Hubby and I just got done having a disagreement. We have discovered that since welcoming extra people into our home, our ability and willingness to communicate openly and honestly has been compromised. It was a slow progression, but it has happened. And, of course, to be able to come to this realization, we had to have a disagreement. It was a large one that encompassed many, many issues (all of which were valid and needed to be dealt with) but man! Talk about exhausting! Basically the format was something along the lines of blaming each other for this and for that and going back and forth through it and giving reasons (valid reasons on both sides) of why it was the other person's fault, etc. Not exactly productive in and of itself...but we have come to the conclusion that we need to sit down and have a serious discussion about what we each expect of each other, what we expect of ourselves and other various things like that. Right now, our house and everything that happens in it is kind of ... well, I guess for lack of a better term, it's like a free-for-all. Which doesn't work. For our marriage, for our parenting, for our house, for our home, for any of us. It just doesn't work. And if you are curious as to why I chose to write "for our house, for our home" it was because I meant two different things. This free-for-all doesn't work for our house as a structure, because the things that need to get done, just aren't getting done when or how they are supposed to. This free-for-all doesn't work for our home either, because our home is the environment that we make inside of our house. The love, the respect, the values, the sense of family, of togetherness...you know? And this hasn't been conducive to that either. So I think we will have be having a sit-down long discussion sometime in the very near future, in which we will come up with a temporary solution to the many issues that presented themselves tonight. Right now, there are so many things up in the air, it's hard to make a long-term solution for us because we know that very soon so many things will be changing. So if we can come up with a short-term solution to get us through this time until the things that are up in the air settle down a bit, everything will work better, flow easier, and will provide the atmosphere that we are longing for and needing to have.

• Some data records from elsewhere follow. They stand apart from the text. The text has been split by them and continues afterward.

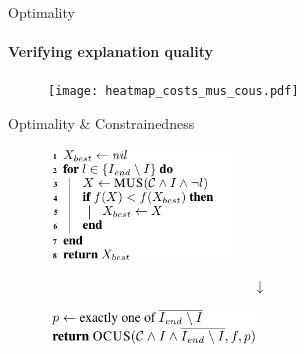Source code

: \documentclass[handout]{beamer}
\begin{document}
\begin{frame}{Optimality}
	\framesubtitle{Verifying explanation quality}
			\begin{figure}
		\texttt{[image: heatmap\_costs\_mus\_cous.pdf]}
	\end{figure}
\end{frame}
	
	
	\begin{frame}{Optimality \& Constrainedness}
				\begin{figure}
			\includegraphics[width=0.45\textwidth]{algo_mus2.png}
		\end{figure}\pause
{\Huge$$\downarrow$$}
	\begin{figure}
		\includegraphics[width=0.5\textwidth]{exactly_one.png}
	\end{figure}
	\end{frame}
	
\end{document}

In case anyone is wondering, the things that are up in the air at the moment are: my mom's residence (waiting to see if she got this new place, getting her moved out of our home, etc), the kids' schedules with school and childcare, my mother-in-law's schedule for taking care of the kids (aka, she's our childcare provider), my (temporarily) inconsistent work schedule...I mean, there's a lot of things that we just need to wait for. We will know more about my mom's residence tomorrow. We already know about the kids' school schedules, but not the childcare schedule exactly, because of my fluctuating schedule. We will know more about my work schedule once a new assistant manager is named. If I am named the new assistant (which I'd say was about a 0.1% chance - but my boss told me to apply for it anyhow) I would be working 3-11 Wednesday through Sunday. Not my most ideal situation, but it could work. But once again, not a likely probability. Depending on who is named assistant manager, I may end up being able to get the hours I would prefer to have (Monday through Friday, 7 am - 3pm), but there's ZERO guarantee of that happening. Many, many possibilities. But for now, I'm working a mix of hours that can fluctuate between four to twelve hour shifts, and which can take place any day of the week from any time between 7 am and 11 pm. So yeah, lots of uncertainty.
One thing that would be wonderful if you'd be willing to pray for would be for Hubby and I to be able to effectively communicate with each other during this time. And also for our hearts and our minds to be softened towards each other. Sometimes when things are tough, we tend to harden our hearts and hold on to old habits, old hurts and old perceptions. Which not only does not help in the here and now, but it really hinders progress as well. We could both use your prayers in that respect.